El primer acto del marginado fue avanzar a tientas a través de las tinieblas de la parte interior de la cueva, hasta el lugar donde estaba escondido el pedazo de vestido de la mujer. Aparentemente, con la intención de discernir si durante su ausencia había permanecido perfectamente inadvertido e intacto. Después de palparlo cuidadosamente, regresó hacia la mitad exterior de la cueva y empezó a esparcir su provisión de musgo seco en un pequeño hueco de la roca y, sobre el colchón tan simple y rápidamente preparado, colocó al niño con suavidad, sentándose a su lado para vigilarlo hasta que se quedó dormido.
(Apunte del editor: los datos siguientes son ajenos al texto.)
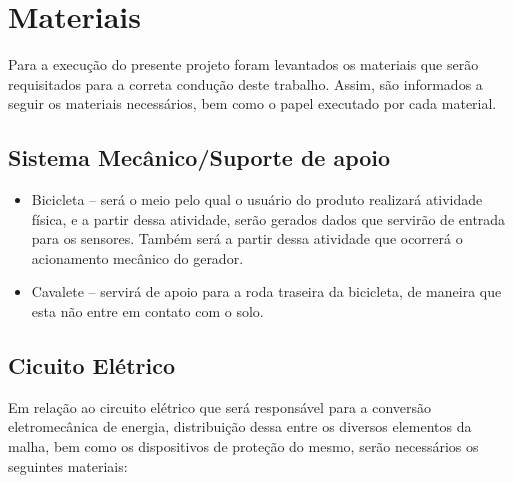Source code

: \chapter[Materiais]{Materiais}

Para a execução do presente projeto foram levantados os materiais que serão requisitados para a correta condução deste trabalho. Assim, são informados a seguir 
os materiais necessários, bem como o papel executado por cada material.

\section{Sistema Mecânico/Suporte de apoio}

\begin{itemize}
\item Bicicleta – será o meio pelo qual o usuário do produto realizará atividade física, e a partir dessa atividade, serão gerados dados que servirão de 
  entrada para os sensores. Também será a partir dessa atividade que ocorrerá o acionamento mecânico do gerador.
\item Cavalete – servirá de apoio para a roda traseira da bicicleta, de maneira que esta não entre em contato com o solo.
\end{itemize}

\section{Cicuito Elétrico}

Em relação ao circuito elétrico que será responsável para a conversão eletromecânica de energia, distribuição dessa entre os diversos elementos da malha, 
bem como os dispositivos de proteção do mesmo, serão necessários os seguintes materiais:


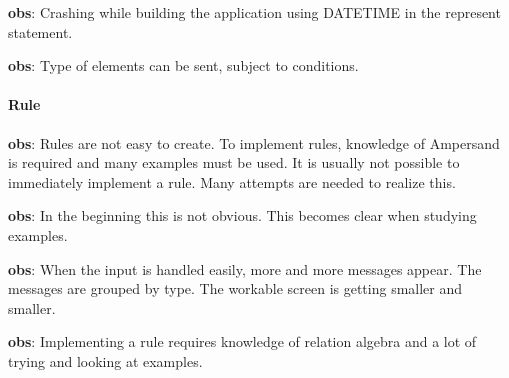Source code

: \begin{obs}\label{obs:rq1-65:10-11}
    \textbf{obs}: Crashing while building the application using DATETIME in the represent statement.
\end{obs}

\begin{obs}\label{obs:rq2-8:7-10}
    \textbf{obs}: Type of elements can be sent, subject to conditions.
\end{obs}

\paragraph{Rule}
\begin{obs}\label{obs:rq1-4}
    \textbf{obs}: Rules are not easy to create.
    To implement rules, knowledge of Ampersand is required and many examples must be used.
    It is usually not possible to immediately implement a rule.
    Many attempts are needed to realize this.
\end{obs}

\begin{obs}\label{obs:rq1-55:2-11}
    \textbf{obs}: In the beginning this is not obvious.
    This becomes clear when studying examples.
\end{obs}

\begin{obs}\label{obs:rq1-59:9-11}
    \textbf{obs}: When the input is handled easily, more and more messages appear.
    The messages are grouped by type.
    The workable screen is getting smaller and smaller.    
\end{obs}

\begin{obs}\label{obs:rq1-17}
    \textbf{obs}: Implementing a rule requires knowledge of relation algebra and a lot of trying and looking at examples.
\end{obs}

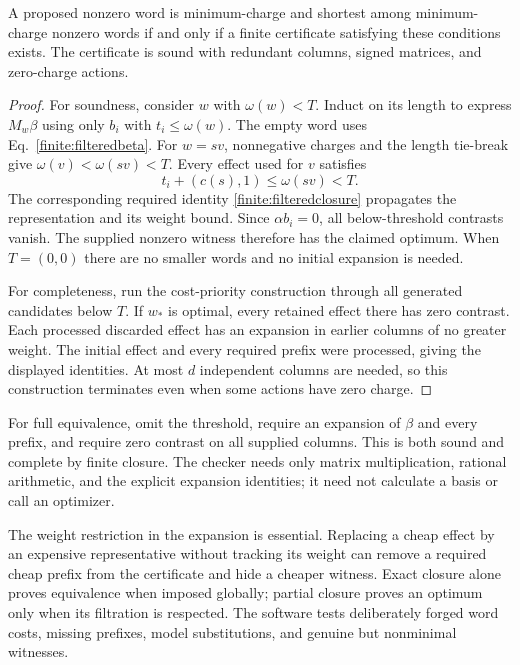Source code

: \begin{theorem}
\label{finite:filtered}
A proposed nonzero word is minimum-charge and shortest among
minimum-charge nonzero words if and only if a finite certificate satisfying
these conditions exists. The certificate is sound with redundant columns,
signed matrices, and zero-charge actions.
\end{theorem}
\begin{proof}
For soundness, consider $w$ with $\omega(w)<T$. Induct on its length to
express $M_w\beta$ using only $b_i$ with $t_i\leq\omega(w)$. The empty
word uses Eq.~\eqref{finite:filteredbeta}. For $w=sv$, nonnegative
charges and the length tie-break give
$\omega(v)<\omega(sv)<T$. Every effect used for $v$ satisfies
\begin{equation}
 t_i+(c(s),1)\leq\omega(sv)<T.
\end{equation}
The corresponding required identity
\eqref{finite:filteredclosure} propagates the representation and its
weight bound. Since $\alpha b_i=0$, all below-threshold contrasts vanish.
The supplied nonzero witness therefore has the claimed optimum. When
$T=(0,0)$ there are no smaller words and no initial expansion is needed.

For completeness, run the cost-priority construction through all generated
candidates below $T$. If $w_*$ is optimal, every retained effect there
has zero contrast. Each processed discarded effect has an expansion in
earlier columns of no greater weight. The initial effect and every required
prefix were processed, giving the displayed identities. At most $d$
independent columns are needed, so this construction terminates even when
some actions have zero charge.
\end{proof}

For full equivalence, omit the threshold, require an expansion of $\beta$
and every prefix, and require zero contrast on all supplied columns.
This is both sound and complete by finite closure. The checker needs only
matrix multiplication, rational arithmetic, and the explicit expansion
identities; it need not calculate a basis or call an optimizer.

The weight restriction in the expansion is essential. Replacing a cheap
effect by an expensive representative without tracking its weight can
remove a required cheap prefix from the certificate and hide a cheaper
witness. Exact closure alone proves equivalence when imposed globally;
partial closure proves an optimum only when its filtration is respected.
The software tests deliberately forged word costs, missing prefixes,
model substitutions, and genuine but nonminimal witnesses.

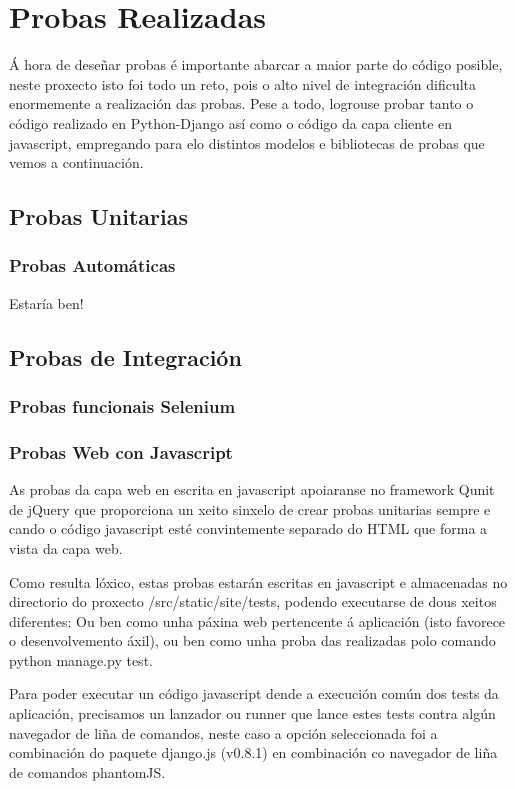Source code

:\chapter{Probas Realizadas}

Á hora de deseñar probas é importante abarcar a maior parte do código posible, neste proxecto isto
foi todo un reto, pois o alto nivel de integración dificulta enormemente a realización das probas.
Pese a todo, logrouse probar tanto o código realizado en Python-Django así como o código da capa 
cliente en javascript, empregando para elo distintos modelos e bibliotecas de probas que vemos a
continuación.

\section{Probas Unitarias}
  \subsection{Probas Automáticas}
  Estaría ben!

\section{Probas de Integración}
    \subsection{Probas funcionais Selenium}

    \subsection{Probas Web con Javascript}
        As probas da capa web en escrita en javascript apoiaranse no framework Qunit de 
        jQuery que proporciona un xeito sinxelo de crear probas unitarias sempre e cando o código 
        javascript esté convintemente separado do HTML que forma a vista da capa web.
        
        Como resulta lóxico, estas probas estarán escritas en javascript e almacenadas no directorio
        do proxecto /src/static/site/tests, podendo executarse de dous xeitos diferentes: Ou ben 
        como unha páxina web pertencente á aplicación (isto favorece o desenvolvemento áxil), ou ben
        como unha proba das realizadas polo comando python manage.py test.
        
        Para poder executar un código javascript dende a execución común dos tests da aplicación, 
        precisamos un lanzador ou runner que lance estes tests contra algún navegador de liña de 
        comandos, neste caso a opción seleccionada foi a combinación do paquete django.js (v0.8.1)
        en combinación co navegador de liña de comandos phantomJS. 
        
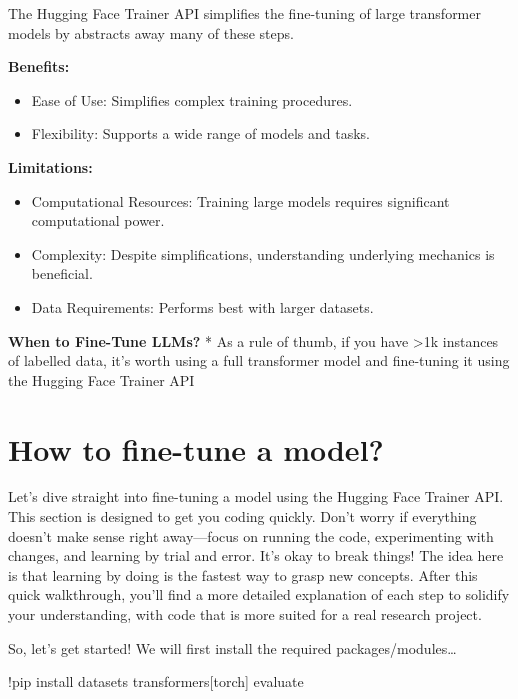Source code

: \documentclass[
  letterpaper,
  DIV=11,
  numbers=noendperiod]{scrreprt}
\newenvironment{Shaded}{\begin{snugshade}}{\end{snugshade}}
\newcommand{\NormalTok}[1]{\textcolor[rgb]{0.00,0.23,0.31}{#1}}
\newcommand{\OperatorTok}[1]{\textcolor[rgb]{0.37,0.37,0.37}{#1}}
\providecommand{\tightlist}{%
  \setlength{\itemsep}{0pt}\setlength{\parskip}{0pt}}\usepackage{longtable,booktabs,array}
\begin{document}
The Hugging Face Trainer API simplifies the fine-tuning of large
transformer models by abstracts away many of these steps.

\textbf{Benefits:}

\begin{itemize}
\tightlist
\item
  Ease of Use: Simplifies complex training procedures.
\item
  Flexibility: Supports a wide range of models and tasks.
\end{itemize}

\textbf{Limitations:}

\begin{itemize}
\tightlist
\item
  Computational Resources: Training large models requires significant
  computational power.
\item
  Complexity: Despite simplifications, understanding underlying
  mechanics is beneficial.
\item
  Data Requirements: Performs best with larger datasets.
\end{itemize}

\textbf{When to Fine-Tune LLMs?} * As a rule of thumb, if you have
\textgreater1k instances of labelled data, it's worth using a full
transformer model and fine-tuning it using the Hugging Face Trainer API

\section{How to fine-tune a model?}\label{how-to-fine-tune-a-model}

Let's dive straight into fine-tuning a model using the Hugging Face
Trainer API. This section is designed to get you coding quickly. Don't
worry if everything doesn't make sense right away---focus on running the
code, experimenting with changes, and learning by trial and error. It's
okay to break things! The idea here is that learning by doing is the
fastest way to grasp new concepts. After this quick walkthrough, you'll
find a more detailed explanation of each step to solidify your
understanding, with code that is more suited for a real research
project.

So, let's get started! We will first install the required
packages/modules\ldots{}

\begin{Shaded}
\begin{Highlighting}[]
\OperatorTok{!}\NormalTok{pip install datasets transformers[torch] evaluate}
\end{Highlighting}
\end{Shaded}
\end{document}
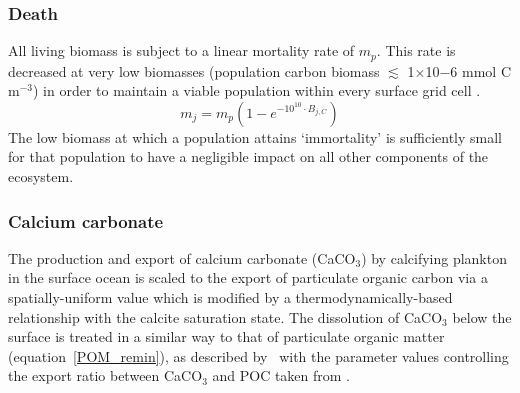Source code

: \documentclass[gmd, manuscript]{copernicus}
\begin{document}



\subsubsection{Death}

All living biomass is subject to a linear mortality rate of $m_p$. This rate is decreased at very low biomasses (population carbon biomass $\lesssim$ 1$\times$10${-6}$ mmol C m$^{-3}$) in order to maintain a viable population within every surface grid cell \citep[``everything is everywhere, but the environment selects'',][]{BaasBecking:1934}. 
%
\begin{equation}
m_j = m_p (1-e^{-10^{10}\cdot B_{j,C}})
\end{equation}
%
The low biomass at which a population attains `immortality' is sufficiently small for that population to have a negligible impact on all other components of the ecosystem.










\subsubsection{Calcium carbonate}

The production and export of calcium carbonate (CaCO$_3$) by calcifying plankton in the surface ocean is scaled to the export of particulate organic carbon via a spatially-uniform value which is modified by a thermodynamically-based relationship with the calcite saturation state. The dissolution of CaCO$_3$ below the surface is treated in a similar way to that of particulate organic matter (equation~\ref{POM_remin}), as described by~\citet{Ridgwell:2007} with the parameter values controlling the export ratio between CaCO$_3$ and POC taken from \citet{Ridgwell:2007b}. 
\end{document}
Pero cuando el fresco aire nocturno empezó a penetrar en el lugar, un escalofrío recorrió el cuerpo del pequeño, y empezó a sollozar. El proscrito se volvió involuntariamente hacia el pedazo de ropa que estaba escondido a sus espaldas. Avanzó hacia él. Entonces, como si careciera del valor necesario para perturbarlo, recogió un poco más de musgo y con él cubrió el cuerpo de su protegido. Pero la agitación del niño pronto hizo inútil este abrigo y, después de dudar otro instante, sacó su extraño tesoro del escondrijo y con él envolvió el cuerpo del pequeño, produciéndole el uso que había dado a su posesión algún temor sobre su seguridad, pues mantuvo la mano sobre ella hasta que el objeto de sus preocupaciones volvió a sumirse en un profundo y tranquilo sueño.
Entonces dejó la cueva y caminó arriba y abajo por su pequeño sendero, deteniéndose al fin, como dominado por un impulso irresistible, junto al lecho de flores. Éstas parecieron despertar en él la facultad de la memoria, pues sus ojos se ablandaron (¡otro día podrían incluso haberse llenado de lágrimas!) al mirarlas, y cuando se inclinó y apartó un par de hojas marchitas que habían caído sobre su cercado, murmuró, mecánicamente, las mismas palabras cariñosas y el mismo nombre que había pronunciado durante su acceso de locura apenas unas horas antes. Pronto, sin embargo, regresó a la cueva, y se sentó una vez más junto al niño dormido. Y así, la noche de la batalla y la masacre pasó pacíficamente para los habitantes del bosque. ¡Así la abandonada e indefensa criatura se salvó, mientras el poderoso tirano que había planeado su destrucción era derribado de la cumbre de su poder, y los guerreros del país eran derrotados y humillados en su esplendor!